I am fascinated by the immense amount of planning and efforts we carry out to design our environment so that it meets the requirements of all who live and work here. This tendency to believe in the potential of forming our own environment is particularly ubiquitous in the Randstad (Amsterdam, Den Haag, Rotterdam and their suburbs); a built up and densely populated area where one can’t help but notice how people have a hand in almost everything one sees. Even nature has become far more a product, designed to have an appearance that can be perceived as natural. Natural, but according to plan!

Where does this do-it-yourself attitude come from? I believe it has taken root in the Dutch; it has become literally and figuratively their second nature, because here in these ‘low lands’ more than 20 per cent of the land has been created through land reclamation. It is a mentality that has become embedded over time to gain more ground, and is apparent everywhere, in everything.

Because I’m an artist rather than an environmental activist, with a penchant for the unexplainable and poetic aspects of our existence, my eye often falls on absurd and surreal phenomena in the infrastructure. An example is how some reclaimed land is given back to ‘nature’ in the form of ‘re-creation’ areas.

These forms of absurdity are encountered in my own landscape creations in subtle and humorous ways. The absurd stems from the interplay between a strict and playful, or serious and naïve approach, and has to do with a driven but easy-going attitude. The materials chosen, as well as their application and use, usually also have absurd overtones. In the installation ‘Landscape with sheep’ for example, this becomes apparent in the depiction of sheep and fleecy clouds: a light and buoyant theme that acquires a heavy counterweight through the immense amount of work required to knot together plastic strips into a 24-square metre textile piece. The plastic used comes from bin liners, which contradicts the naïve-romantic image.

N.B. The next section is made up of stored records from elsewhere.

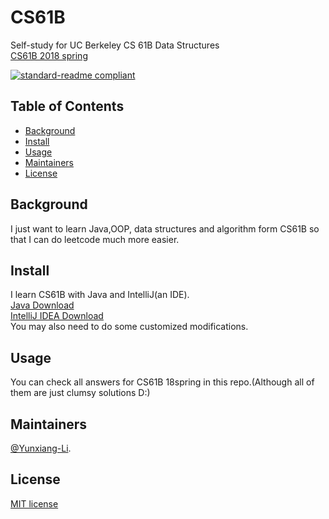 # CS61B
Self-study for UC Berkeley CS 61B Data Structures<br>
[CS61B 2018 spring](https://sp18.datastructur.es/)

[![standard-readme compliant](https://img.shields.io/badge/readme%20style-standard-brightgreen.svg?style=flat-square)](https://github.com/RichardLitt/standard-readme)

## Table of Contents

- [Background](#background)
- [Install](#install)
- [Usage](#usage)
- [Maintainers](#maintainers)
- [License](#license)

## Background<br>
I just want to learn Java,OOP, data structures and algorithm form CS61B so that I can do leetcode much more easier.

## Install

I learn CS61B with Java and IntelliJ(an IDE).<br>
[Java Download](https://www.java.com/ES/download/)<br>
[IntelliJ IDEA Download](https://www.jetbrains.com/idea/download/#section=windows)<br>
You may also need to do some customized modifications.

## Usage

You can check all answers for CS61B 18spring in this repo.(Although all of them are just clumsy solutions D:)

## Maintainers

[@Yunxiang-Li](https://github.com/Yunxiang-Li).

## License

[MIT license](https://github.com/Yunxiang-Li/CS61B/blob/master/LICENSE)
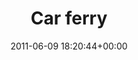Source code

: ---
title:		"Car ferry"
type:		"photos"
mediatype:		"upload"
location:		"Barcelona, Spain"
date:		"2011-06-09 18:20:44+00:00"
album:		"city"
filename:		"barcelona-ship.md"
series:		"outdoors"
cl_public_id:		"city/barcelona-ship"
cl_version:		1497000391
format:		"tiff"
bytes:		4955644
width:		2174
height:		1440
colours:
- "#C8CFD9"
- "#828A8E"
- "#B5BEC4"
- "#3A4246"
- "#7E838C"
- "#0F141D"
- "#44090E"
- "#1A242B"
- "#313136"
- "#640D11"
- "#7D7471"
- "#B5C0BC"
- "#858B88"
- "#2D1A1B"
exposure_mode:		"Auto"
program:		"Aperture-priority AE"
aperture:		"8.0"
focal_length:		"200.0 mm"
iso:		"200"
shutter_speed:		"1/500"
metering:		"Multi-segment"
flash:		"Off, Did not fire"
white_balance:		"Custom"
colour_temp:		"5000"
has_crop:		"true"
orientation:		"Horizontal (normal)"
camera_model:		"NIKON D7000"
lens_info:		"18-200mm f/3.5-5.6"
artist: "Matt Finucane"
x_resolution:		"300"
y_resolution:		"300"
---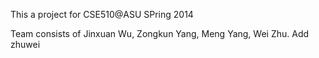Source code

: This a project for CSE510@ASU SPring 2014

Team consists of Jinxuan Wu, Zongkun Yang, Meng Yang, Wei Zhu.
Add zhuwei
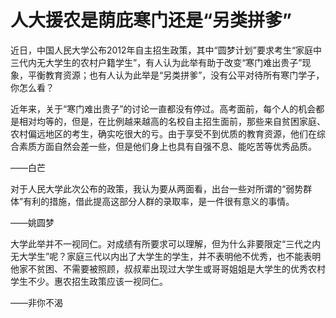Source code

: # 人大援农是荫庇寒门还是“另类拼爹”

近日，中国人民大学公布2012年自主招生政策，其中“圆梦计划”要求考生“家庭中三代内无大学生的农村户籍学生”，有人认为此举有助于改变“寒门难出贵子”现象，平衡教育资源；也有人认为此举是“另类拼爹”，没有公平对待所有寒门学子，你怎么看？ 

近年来，关于“寒门难出贵子”的讨论一直都没有停过。高考面前，每个人的机会都是相对均等的，但是，在比例越来越高的名校自主招生面前，那些来自贫困家庭、农村偏远地区的考生，确实吃很大的亏。由于享受不到优质的教育资源，他们在综合素质方面自然会差一些，但是他们身上也具有自强不息、能吃苦等优秀品质。 

——白芒 

对于人民大学此次公布的政策，我认为要从两面看，出台一些对所谓的“弱势群体”有利的措施，借此提高这部分人群的录取率，是一件很有意义的事情。 

——姚圆梦 

大学此举并不一视同仁。对成绩有所要求可以理解，但为什么非要限定“三代之内无大学生”呢？家庭三代以内出了大学生的学生，并不表明他不优秀，也不能表明他家不贫困、不需要被照顾，叔叔辈出现过大学生或哥哥姐姐是大学生的优秀农村学生不少。惠农招生政策应该一视同仁。 

——非你不渴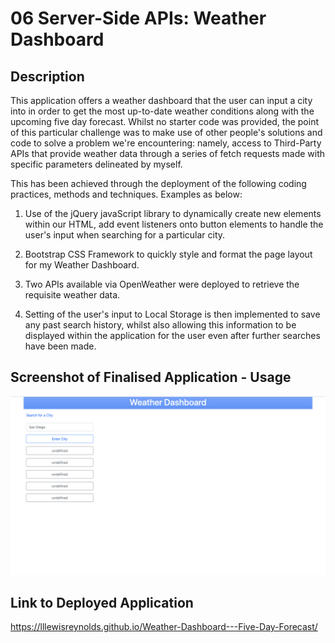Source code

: # 06 Server-Side APIs: Weather Dashboard

## Description

This application offers a weather dashboard that the user can input a city into in order to get the most up-to-date weather conditions along with the upcoming five day forecast. Whilst no starter code was provided, the point of this particular challenge was to make use of other people's solutions and code to solve a problem we're encountering: namely, access to Third-Party APIs that provide weather data through a series of fetch requests made with specific parameters delineated by myself.

This has been achieved through the deployment of the following coding practices, methods and techniques. Examples as below:

1. Use of the jQuery javaScript library to dynamically create new elements within our HTML, add event listeners onto button elements to handle the user's input when searching for a particular city. 

2. Bootstrap CSS Framework to quickly style and format the page layout for my Weather Dashboard.

3. Two APIs available via OpenWeather were deployed to retrieve the requisite weather data.

4. Setting of the user's input to Local Storage is then implemented to save any past search history, whilst also allowing this information to be displayed within the application for the user even after further searches have been made.

## Screenshot of Finalised Application - Usage

![img](./Assets/Weather%20Forecast%20-%20Current%20State.png)

## Link to Deployed Application

https://lllewisreynolds.github.io/Weather-Dashboard---Five-Day-Forecast/

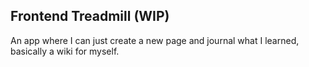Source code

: ## Frontend Treadmill (WIP)

An app where I can just create a new page and journal what I learned, basically a wiki for myself.
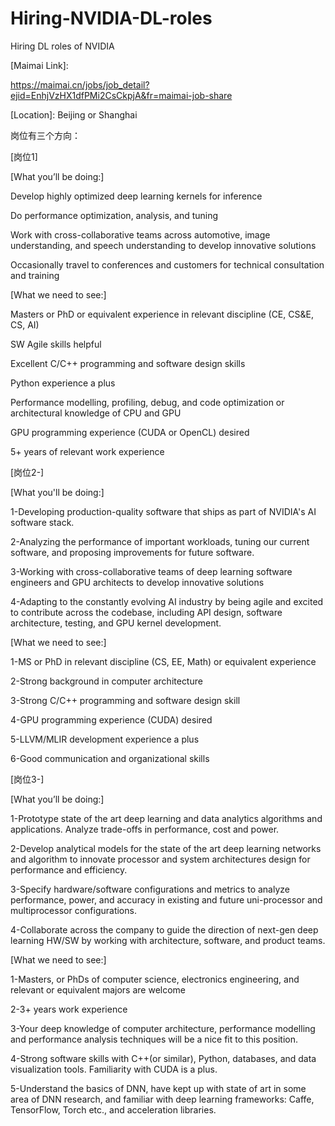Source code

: # Hiring-NVIDIA-DL-roles
Hiring DL roles of NVIDIA


[Adding WeChat]:18867144803


[Email]:xiaozhao@nvidia.com


[Maimai Link]:

https://maimai.cn/jobs/job_detail?ejid=EnhjVzHX1dfPMi2CsCkpjA&fr=maimai-job-share

[Location]: Beijing or Shanghai

岗位有三个方向：

[岗位1]

[What you’ll be doing:]

Develop highly optimized deep learning kernels for inference

Do performance optimization, analysis, and tuning

Work with cross-collaborative teams across automotive, image understanding, and speech understanding to develop innovative solutions

Occasionally travel to conferences and customers for technical consultation and training


[What we need to see:] 

Masters or PhD or equivalent experience in relevant discipline (CE, CS&E, CS, AI)

SW Agile skills helpful

Excellent C/C++ programming and software design skills

Python experience a plus

Performance modelling, profiling, debug, and code optimization or architectural knowledge of CPU and GPU

GPU programming experience (CUDA or OpenCL) desired

5+ years of relevant work experience


[岗位2-]

[What you'll be doing:]

1-Developing production-quality software that ships as part of NVIDIA's AI software stack.

2-Analyzing the performance of important workloads, tuning our current software, and proposing improvements for future software.

3-Working with cross-collaborative teams of deep learning software engineers and GPU architects to develop innovative solutions 

4-Adapting to the constantly evolving AI industry by being agile and excited to contribute across the codebase, including API design, software architecture, testing, and GPU kernel development.


[What we need to see:]

1-MS or PhD in relevant discipline (CS, EE, Math) or equivalent experience

2-Strong background in computer architecture

3-Strong C/C++ programming and software design skill

4-GPU programming experience (CUDA) desired

5-LLVM/MLIR development experience a plus

6-Good communication and organizational skills


[岗位3-]

[What you’ll be doing:]

1-Prototype state of the art deep learning and data analytics algorithms and applications. Analyze trade-offs in performance, cost and power.

2-Develop analytical models for the state of the art deep learning networks and algorithm to innovate processor and system architectures design for performance and efficiency.

3-Specify hardware/software configurations and metrics to analyze performance, power, and accuracy in existing and future uni-processor and multiprocessor configurations.

4-Collaborate across the company to guide the direction of next-gen deep learning HW/SW by working with architecture, software, and product teams.


[What we need to see:]

1-Masters, or PhDs of computer science, electronics engineering, and relevant or equivalent majors are welcome

2-3+ years work experience

3-Your deep knowledge of computer architecture, performance modelling and performance analysis techniques will be a nice fit to this position.

4-Strong software skills with C++(or similar), Python, databases, and data visualization tools. Familiarity with CUDA is a plus.

5-Understand the basics of DNN, have kept up with state of art in some area of DNN research, and familiar with deep learning frameworks: Caffe, TensorFlow, Torch etc., and acceleration libraries.

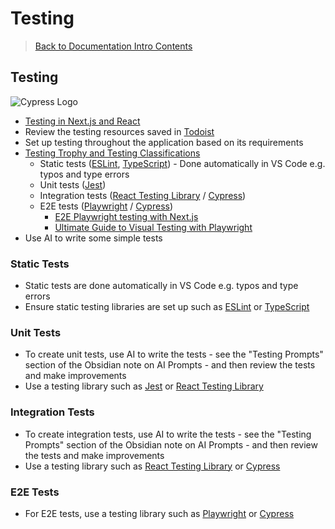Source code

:# Testing

> [Back to Documentation Intro Contents](../DocumentationIntro.md)

## Testing

![Cypress Logo](https://i.imgur.com/BUzlvBh.png)

- <a href="https://medium.com/@kristiyan.velkov/the-pyramid-of-testing-in-react-js-or-next-js-a4090d3bfad2" target="_blank">Testing in Next.js and React</a>
- Review the testing resources saved in <a href="https://todoist.com/showTask?id=6132185936&sync_id=6506084877" target="_blank">Todoist</a>
- Set up testing throughout the application based on its requirements
- <a href="https://kentcdodds.com/blog/the-testing-trophy-and-testing-classifications" target="_blank">Testing Trophy and Testing Classifications</a>
  - Static tests (<a href="https://eslint.org/" target="_blank">ESLint</a>, <a href="https://www.typescriptlang.org/" target="_blank">TypeScript</a>) - Done automatically in VS Code e.g. typos and type errors
  - Unit tests (<a href="https://jestjs.io/" target="_blank">Jest</a>)
  - Integration tests (<a href="https://testing-library.com/docs/react-testing-library/intro/" target="_blank">React Testing Library</a> / <a href="https://www.cypress.io/" target="_blank">Cypress</a>)
  - E2E tests (<a href="https://playwright.dev/" target="_blank">Playwright</a> / <a href="https://www.cypress.io/" target="_blank">Cypress</a>)
    - <a href="https://medium.com/@lucgagan/efficient-e2e-testing-for-next-js-a-playwright-tutorial-06eadfc59111" target="_blank">E2E Playwright testing with Next.js</a>
    - <a href="https://www.browsercat.com/post/ultimate-guide-visual-testing-playwright" target="_blank">Ultimate Guide to Visual Testing with Playwright</a>
- Use AI to write some simple tests

### Static Tests

- Static tests are done automatically in VS Code e.g. typos and type errors
- Ensure static testing libraries are set up such as <a href="https://eslint.org/" target="_blank">ESLint</a> or <a href="https://www.typescriptlang.org/" target="_blank">TypeScript</a>

### Unit Tests

- To create unit tests, use AI to write the tests - see the "Testing Prompts" section of the Obsidian note on AI Prompts - and then review the tests and make improvements
- Use a testing library such as <a href="https://jestjs.io/" target="_blank">Jest</a> or <a href="https://testing-library.com/docs/react-testing-library/intro/" target="_blank">React Testing Library</a>

### Integration Tests

- To create integration tests, use AI to write the tests - see the "Testing Prompts" section of the Obsidian note on AI Prompts - and then review the tests and make improvements
- Use a testing library such as <a href="https://testing-library.com/docs/react-testing-library/intro/" target="_blank">React Testing Library</a> or <a href="https://www.cypress.io/" target="_blank">Cypress</a>

### E2E Tests

- For E2E tests, use a testing library such as <a href="https://playwright.dev/" target="_blank">Playwright</a> or <a href="https://www.cypress.io/" target="_blank">Cypress</a>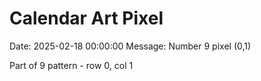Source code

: # Calendar Art Pixel

Date: 2025-02-18 00:00:00
Message: Number 9 pixel (0,1)

Part of 9 pattern - row 0, col 1
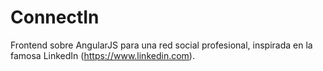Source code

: 
# ConnectIn 

Frontend sobre AngularJS para una red social profesional, inspirada en la famosa LinkedIn (https://www.linkedin.com). 
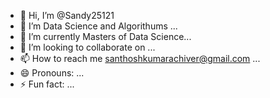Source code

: - 👋 Hi, I’m @Sandy25121
- 👀 I’m Data Science and Algorithums ...
- 🌱 I’m currently Masters of Data Science...
- 💞️ I’m looking to collaborate on ...
- 📫 How to reach me santhoshkumarachiver@gmail.com ...
- 😄 Pronouns: ...
- ⚡ Fun fact: ...

<!---
Sandy25121/Sandy25121 is a ✨ special ✨ repository because its `README.md` (this file) appears on your GitHub profile.
You can click the Preview link to take a look at your changes.
--->
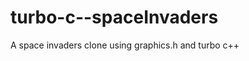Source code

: turbo-c--spaceInvaders
======================

A space invaders clone using graphics.h and turbo c++ 
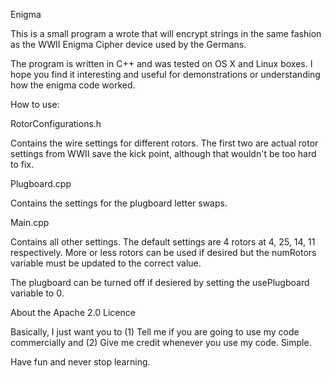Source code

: Enigma


This is a small program a wrote that will encrypt strings in the same fashion as the WWII Enigma Cipher device used by the Germans.

The program is written in C++ and was tested on OS X and Linux boxes.  I hope you find it interesting and useful for demonstrations or understanding how the enigma code worked.

How to use:

RotorConfigurations.h

Contains the wire settings for different rotors.  The first two are actual rotor settings from WWII save the kick point, although that wouldn't be too hard to fix.

Plugboard.cpp

Contains the settings for the plugboard letter swaps.

Main.cpp

Contains all other settings.  The default settings are 4 rotors at 4, 25, 14, 11 respectively.  More or less rotors can be used if desired but the numRotors variable must be updated to the correct value.

The plugboard can be turned off if desiered by setting the usePlugboard variable to 0.


About the Apache 2.0 Licence

Basically, I just want you to (1) Tell me if you are going to use my code commercially and (2) Give me credit whenever you use my code.
Simple.

Have fun and never stop learning.
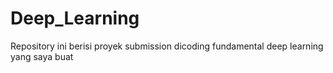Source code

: # Deep_Learning
Repository ini berisi proyek submission dicoding fundamental deep learning yang saya buat
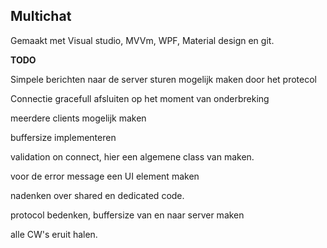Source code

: ## Multichat

Gemaakt met Visual studio, MVVm, WPF, Material design en git.



**TODO**

Simpele berichten naar de server sturen mogelijk maken door het protecol

Connectie gracefull afsluiten op het moment van onderbreking

meerdere clients mogelijk maken

buffersize implementeren





validation on connect, hier een algemene class van maken.

voor de error message een UI element maken

nadenken over shared en dedicated code.

protocol bedenken, buffersize van en naar server maken

alle CW's eruit halen.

The formal aspects of my work reflect my interest in the bordering area between painting and sculpture. How can I translate an observation of my surroundings into a two as well as three-dimensional image, which makes possible both an optical illusion (intrinsic to the art of painting) and a physical experience (intrinsic to the art of sculpture)? To find a satisfying answer to this question, in recent years I’ve been making large-scale, three-dimensional collages from hand-painted paper, and sometimes from plastic. The presentation space performs the function of a monumental canvas, upon which classical – or clichéd – concepts about landscape/nature are depicted. In addition, the history of landscape painting is an essential point of departure in determining the subject to be depicted and its translation to the ‘canvas’.

I work with the tension between the actual space, the illusionistic quality of what is being portrayed and the physical presence of the materials used. The viewer observes a massive number of scraps of paper or strips of plastic, while the material as a whole depicts a landscape: a kind of three-dimensional impressionism contained within a collage. One’s perception vacillates between close-up and distant, between flat and spatial, and between reality and its abstraction.

For me, installations are like stage sets for, with and in a specific space. The characteristics of the space become points of departure in determining the nature and content of the installation. On location, I assemble the ‘pieces of scenery’ that I’ve constructed in my studio beforehand; if necessary the space is adapted, so that the scenery works with the space to become a new and unique whole. The play and the actors are absent from my installations – when visitors enter the set, they can be considered the actors and as such form an artificial part of the unnatural landscape.